Any challenges you faced in your career?
I would like to discuss two challenges that I faced, one on the professional front and another on the personal front.
- During my PhD, the emphasis was always on accuracy. To solve stationary Navier-Stoke’s equations, a solution would be considered accurate if the residual levels were at least of the order of 10-8. Anything higher would be a poor solution. We really did not bother on speed. My first few months at GE GRC was quite a shocker because solutions were presented with residuals of only 10-2. Here the emphasis was on speed. It was alright to be less accurate, but solutions were needed in very short times. A PhD gives the opportunity to explore, while industrial research demands speed.
- When I started at GE GRC, I had the arrogance of knowing everything as I came with a PhD and post-doctoral fellowship. I was shocked to learn that in my research group of 80 scientists, more than 75% had PhD’s. This was one of the biggest concentrations of PhD’s across any industrial company. Learning humility became important as some of my colleagues were truly world class and some of the best brains I have ever worked with.
Where do you work now? Can you tell us about your work?
I currently work at LM Wind Power which is part of GE Renewables where I perform the role of senior technical leader in conceptual design. LM Wind is involved in the making of wind turbine blades for multiple OEM’s. I am part of the front end engineering team, where my job involves interacting with turbine manufacturers, understanding their system and the blade requirements and carrying out multiple design iterations along with the customer’s engineering team. Once a design has been found acceptable and a contract is signed, the preliminary design from my team is transferred to the detailed designers who carry out the final design. Members in my team are all-rounders as they need to have expertise in aerodynamics, structural mechanics, aero-elasticity, control theory and have a deep understanding of the working of a wind turbine. Some of us have deep experience in one or two of the above mentioned domains and have working knowledge in the others. Combined, the team is self-sufficient. Since the requirements keep changing from customers, it requires me to keep up-to-date information on the happenings in the industry and academia. For example, the 13MW Halidade-X wind turbine is powered by a 220m rotor, which is the biggest ever produced in the industry. Learnings from our earlier blades of up to 160m-180m were not sufficient and the team had to acquire new knowledge. This continuous learning process and the strive towards improvement and perfection excites me.

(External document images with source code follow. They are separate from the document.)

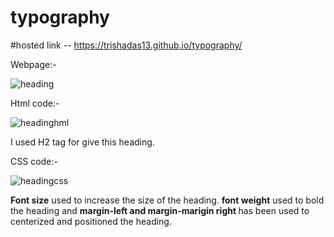 # typography

#hosted link -- https://trishadas13.github.io/typography/

Webpage:-

![heading](https://github.com/trishaDas13/typography/assets/126088849/0fbb77ca-2c76-44e9-b942-1408535b6f86)

Html code:-

![headinghml](https://github.com/trishaDas13/typography/assets/126088849/8a0441e7-de3e-4d00-bd21-a5f4087debb7)

I used H2 tag for give this heading.

CSS code:-

![headingcss](https://github.com/trishaDas13/typography/assets/126088849/2a8ed1a7-0a68-4d8c-be02-1748cfe41121)

<b>Font size</b> used to increase the size of the heading. <b>font weight</b> used to bold the heading and <b>margin-left and margin-marigin right </b> has been used to centerized and positioned the heading.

How does your work benefit society?
My work benefits the society in multiple ways, but I will give two reasons that are close to my heart:
- Increased penetration of renewable energy will decrease our dependence on fossil based energy, leading to lesser emissions and ultimately clean skies. For example, a single 13MW Haliade-X wind turbine can produce up to 74GWh of energy annually. If the same energy had to be produced with fossil based fuels, it would emit 52,000 tons of CO2 into the atmosphere. This is also equivalent to taking out 11,000 cars from the roads every year.

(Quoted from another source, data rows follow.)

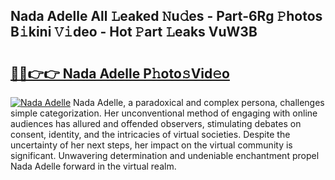 ## Nada Adelle All 𝙻eaked 𝙽u𝚍es - Part-6Rg 𝙿hotos B𝚒kini 𝚅𝚒deo - Hot 𝙿art 𝙻eaks VuW3B

# <h2><a href="http://ld6s0a.urlbe.top/?page=Nada+Adelle">🔗🔗👉👉 Nada Adelle P𝚑oto𝚜Vid𝚎o</a></h2>

[![Nada Adelle](https://i.imgur.com/eBuTRDB.gif)](http://ld6s0a.urlbe.top/?page=Nada+Adelle)
Nada Adelle, a paradoxical and complex persona, challenges simple categorization. Her unconventional method of engaging with online audiences has allured and offended observers, stimulating debates on consent, identity, and the intricacies of virtual societies. Despite the uncertainty of her next steps, her impact on the virtual community is significant. Unwavering determination and undeniable enchantment propel Nada Adelle forward in the virtual realm.
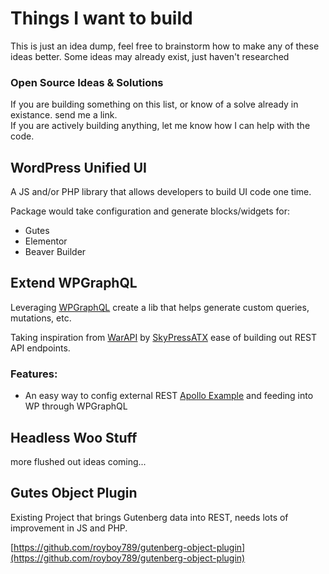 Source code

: # Things I want to build

This is just an idea dump, feel free to brainstorm how to make any of these ideas better. Some ideas may already exist, just haven't researched

### Open Source Ideas & Solutions
If you are building something on this list, or know of a solve already in existance. send me a link.  
If you are actively building anything, let me know how I can help with the code.

## WordPress Unified UI

A JS and/or PHP library that allows developers to build UI code one time. 

Package would take configuration and generate blocks/widgets for:

- Gutes
- Elementor
- Beaver Builder

## Extend WPGraphQL

Leveraging [WPGraphQL](https://github.com/wp-graphql/wp-graphql) create a lib that helps generate custom queries, mutations, etc.

Taking inspiration from [WarAPI](https://github.com/SkyPressATX/war-api) by [SkyPressATX](https://github.com/SkyPressATX) ease of building out REST API endpoints.

### Features:

- An easy way to config external REST [Apollo Example](https://github.com/wp-graphql/wp-graphql) and feeding into WP through WPGraphQL


## Headless Woo Stuff

more flushed out ideas coming...

## Gutes Object Plugin

Existing Project that brings Gutenberg data into REST, needs lots of improvement in JS and PHP.

[https://github.com/royboy789/gutenberg-object-plugin](https://github.com/royboy789/gutenberg-object-plugin)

- As we move towards bigger and better renewable energy machines, we also push the scientific domain into territories that were uncharted before.
Your advice to students based on your experience?

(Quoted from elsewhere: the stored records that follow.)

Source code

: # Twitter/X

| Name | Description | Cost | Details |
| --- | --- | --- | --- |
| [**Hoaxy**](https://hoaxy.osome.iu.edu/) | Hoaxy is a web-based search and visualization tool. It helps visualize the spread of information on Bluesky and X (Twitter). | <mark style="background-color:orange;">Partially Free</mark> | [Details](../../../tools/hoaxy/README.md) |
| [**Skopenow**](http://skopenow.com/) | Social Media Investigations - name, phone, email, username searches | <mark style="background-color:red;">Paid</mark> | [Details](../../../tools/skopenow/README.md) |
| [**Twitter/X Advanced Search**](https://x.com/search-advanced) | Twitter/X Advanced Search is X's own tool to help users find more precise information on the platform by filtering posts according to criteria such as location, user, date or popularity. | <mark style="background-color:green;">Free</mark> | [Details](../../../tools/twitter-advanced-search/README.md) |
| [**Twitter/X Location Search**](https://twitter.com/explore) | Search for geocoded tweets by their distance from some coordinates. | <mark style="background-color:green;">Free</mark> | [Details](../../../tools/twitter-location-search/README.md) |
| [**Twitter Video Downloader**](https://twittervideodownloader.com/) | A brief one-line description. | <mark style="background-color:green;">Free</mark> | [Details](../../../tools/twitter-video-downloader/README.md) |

- Keep an open mind. Journey towards success is often pathless. What works for someone will seldom work for others. Explore and try ideas.
- Failure is part of learning and is often a better teacher. There is no shame in failing, but giving up should never be an option.
- Most importantly, have fun in whatever you are doing.
In 10 years time I would like to get back to academic research. Till then I would like to grow into roles that innovate, develop, manage and deploy technology.